First of all, we will need the actual virtual machines where our cluster will run. We will create these using Vagrant. If you don’t know what Vagrant is, or why are we using it, check out this article.

For this deployment, we will have three Manager nodes, and three worker nodes. Why three Manager nodes you say? It may seem overkill, but in order to have High Availability you need to have an odd number of Manager nodes, otherwise, you will not get consensus from Raft. We will see this in action later on.

We do not need an etcd cluster, since the key-value datastore is already included in the internals of the Docker Engine, and therefore, we will not include any machines for it.

First of all, I’ll describe the amount of machines I want and their configurations as variables:

# General cluster configuration
$swarm_manager_instances = 3
$swarm_manager_instance_memory = 2048
$swarm_manager_instance_cpus = 1
$swarm_worker_instances = 3
$swarm_worker_instance_memory = 2048
$swarm_worker_instance_cpus = 1

Afterwards, I’ll specify that I want to use the CoreOs (Container Linux) Vagrant box, from an URL:

  # Box management: CoreOS
config.vm.box = "coreos-stable"
config.vm.box_url = "https://storage.googleapis.com/stable.release.core-os.net/amd64-usr/current/coreos_production_vagrant.json"

Just a little reminder, Container Linux is a lightweight Linux distribution that uses container to run applications. It ships with basic GNU utilities so you can do all your business, and some other interesting things, like kubelet, Docker, etcd and flannel. We’ll only be using Docker for this part. In short, CoreOS’s Container Linux is an OS specially designed to run containers, and we’re going to profit from that in our context. If you wanna know more about CoreOS, check this article.
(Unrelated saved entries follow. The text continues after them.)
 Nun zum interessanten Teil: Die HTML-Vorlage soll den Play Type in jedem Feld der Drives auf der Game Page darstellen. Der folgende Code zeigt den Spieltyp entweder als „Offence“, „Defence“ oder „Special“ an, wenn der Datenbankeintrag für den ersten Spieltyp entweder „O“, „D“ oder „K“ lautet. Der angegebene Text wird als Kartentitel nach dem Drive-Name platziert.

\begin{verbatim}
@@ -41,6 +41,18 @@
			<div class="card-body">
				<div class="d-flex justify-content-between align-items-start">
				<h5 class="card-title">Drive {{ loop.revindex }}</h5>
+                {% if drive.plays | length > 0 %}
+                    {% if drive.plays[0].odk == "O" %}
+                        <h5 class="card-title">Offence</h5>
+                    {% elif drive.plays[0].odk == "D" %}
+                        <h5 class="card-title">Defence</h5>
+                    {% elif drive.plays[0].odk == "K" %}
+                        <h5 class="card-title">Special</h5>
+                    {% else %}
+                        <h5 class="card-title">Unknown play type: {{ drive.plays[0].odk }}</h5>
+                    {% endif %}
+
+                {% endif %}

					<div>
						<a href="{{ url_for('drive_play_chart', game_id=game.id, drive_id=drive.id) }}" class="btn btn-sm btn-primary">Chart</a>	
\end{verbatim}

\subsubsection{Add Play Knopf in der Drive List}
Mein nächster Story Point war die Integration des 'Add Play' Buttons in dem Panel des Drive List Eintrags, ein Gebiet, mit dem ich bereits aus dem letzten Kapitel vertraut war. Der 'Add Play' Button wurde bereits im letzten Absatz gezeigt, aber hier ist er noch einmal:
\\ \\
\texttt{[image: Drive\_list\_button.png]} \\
We’ll configure our Manager nodes with the variables we previously defined:


  # Swarm manager instances configuration
  (1..$swarm_manager_instances).each do |i|
    config.vm.define vm_name = "swarm-manager-%02d" % i do |master|
      # Name
      master.vm.hostname = vm_name

      # RAM, CPU
      master.vm.provider :virtualbox do |vb|
        vb.gui = false
        vb.memory = $swarm_manager_instance_memory
        vb.cpus = $swarm_manager_instance_cpus
      end

      # IP
      master.vm.network :private_network, ip: "10.0.0.#{i+110}"
    end
  end

And then we’ll do the same thing with our Worker nodes:


# Swarm worker instances configuration
  (1..$swarm_worker_instances).each do |i|
    config.vm.define vm_name = "swarm-worker-%02d" % i do |worker|
      # Name
      worker.vm.hostname = vm_name

      # RAM, CPU
      worker.vm.provider :virtualbox do |vb|
        vb.gui = false
        vb.memory = $swarm_worker_instance_memory
        vb.cpus = $swarm_worker_instance_cpus
      end

      # IP
      worker.vm.network :private_network, ip: "10.0.0.#{i+120}"
    end
  end

Easy. If you wanna take a look at the Vagrantfile, it’s right here. Moving on.
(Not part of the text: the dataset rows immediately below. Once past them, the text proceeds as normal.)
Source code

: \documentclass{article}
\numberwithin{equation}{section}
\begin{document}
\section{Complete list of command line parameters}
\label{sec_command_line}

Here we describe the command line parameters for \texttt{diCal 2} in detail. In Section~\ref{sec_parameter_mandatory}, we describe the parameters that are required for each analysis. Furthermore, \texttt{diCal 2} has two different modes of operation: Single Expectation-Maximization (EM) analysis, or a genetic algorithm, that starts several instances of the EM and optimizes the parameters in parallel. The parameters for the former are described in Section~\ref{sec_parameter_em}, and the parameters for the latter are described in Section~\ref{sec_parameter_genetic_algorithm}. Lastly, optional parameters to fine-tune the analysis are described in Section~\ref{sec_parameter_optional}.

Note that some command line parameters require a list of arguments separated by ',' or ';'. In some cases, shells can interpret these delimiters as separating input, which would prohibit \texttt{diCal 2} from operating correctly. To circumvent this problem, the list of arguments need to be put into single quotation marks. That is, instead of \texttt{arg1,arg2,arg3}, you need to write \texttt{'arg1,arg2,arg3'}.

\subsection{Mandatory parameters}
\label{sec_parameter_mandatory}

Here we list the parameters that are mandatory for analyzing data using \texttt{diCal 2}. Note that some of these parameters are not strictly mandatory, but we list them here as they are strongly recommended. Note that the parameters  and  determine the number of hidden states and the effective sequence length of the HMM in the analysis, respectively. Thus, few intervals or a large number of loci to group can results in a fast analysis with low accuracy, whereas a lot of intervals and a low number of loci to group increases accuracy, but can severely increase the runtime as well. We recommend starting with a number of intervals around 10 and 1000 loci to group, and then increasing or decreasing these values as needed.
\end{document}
Next up, I’ll set up a Makefile with a Vagrant target, which will create all the virtual machines, and generate a configuration file with the SSH configuration needed to interact with them. Ill also add a clean target, which will destroy all the machines, and it will delete the SSH configuration file, if it exists.


.PHONY: vagrant clean

vagrant:
	@vagrant up
	@vagrant ssh-config > ssh.config

clean:
	@vagrant destroy -f
	@[ ! -f ssh.config ] || rm ssh.config

I’ll also put in a list of phony targets, since the targets previously defined are just actions and don’t really generate files.

We’ve got the virtual machines, and the SSH configuration. For the Ansible part, we’ll start by creating an inventory with all our six nodes in it, separated by groups:

[swarm-leader]
swarm-manager-01

[swarm-manager]
swarm-manager-01
swarm-manager-02
swarm-manager-03

[swarm-worker]
swarm-worker-01
swarm-worker-02
swarm-worker-03

You will probably notice there is a `swarm-leader` group in the inventory, which contains a single host. Like I said in the first article, there might be many Managers in a cluster; Nevertheless, there is only one Leader at any given moment. We will use this group to launch specific actions for the Leader, common actions for all Manager nodes using the swarm-manager group, and actions destined for the non-Leader Manager nodes using the swarm-manager group, and subtracting the swarm-leader group from it. This may seem complex, but it is actually super easy, you will see.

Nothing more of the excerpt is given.